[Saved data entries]

--------------------------------

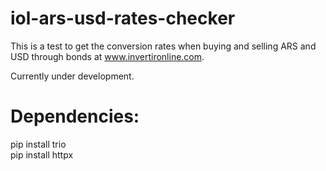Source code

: # iol-ars-usd-rates-checker

This is a test to get the conversion rates when buying and selling ARS and USD through bonds at www.invertironline.com.

Currently under development.

# Dependencies:

pip install trio <br />
pip install httpx
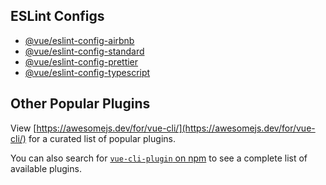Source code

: ## ESLint Configs

* [@vue/eslint-config-airbnb](https://github.com/vuejs/eslint-config-airbnb)
* [@vue/eslint-config-standard](https://github.com/vuejs/eslint-config-standard)
* [@vue/eslint-config-prettier](https://github.com/vuejs/eslint-config-prettier)
* [@vue/eslint-config-typescript](https://github.com/vuejs/eslint-config-typescript)

## Other Popular Plugins

View [https://awesomejs.dev/for/vue-cli/](https://awesomejs.dev/for/vue-cli/) for a curated list of popular plugins.

You can also search for [`vue-cli-plugin` on npm](https://www.npmjs.com/search?q=vue-cli-plugin) to see a complete list of available plugins.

--------------------------------

## Your goal
For each line above that includes the word "github", make a copy of that line.

## Written answer
* [@vue/eslint-config-airbnb](https://github.com/vuejs/eslint-config-airbnb)
* [@vue/eslint-config-standard](https://github.com/vuejs/eslint-config-standard)
* [@vue/eslint-config-prettier](https://github.com/vuejs/eslint-config-prettier)
* [@vue/eslint-config-typescript](https://github.com/vuejs/eslint-config-typescript)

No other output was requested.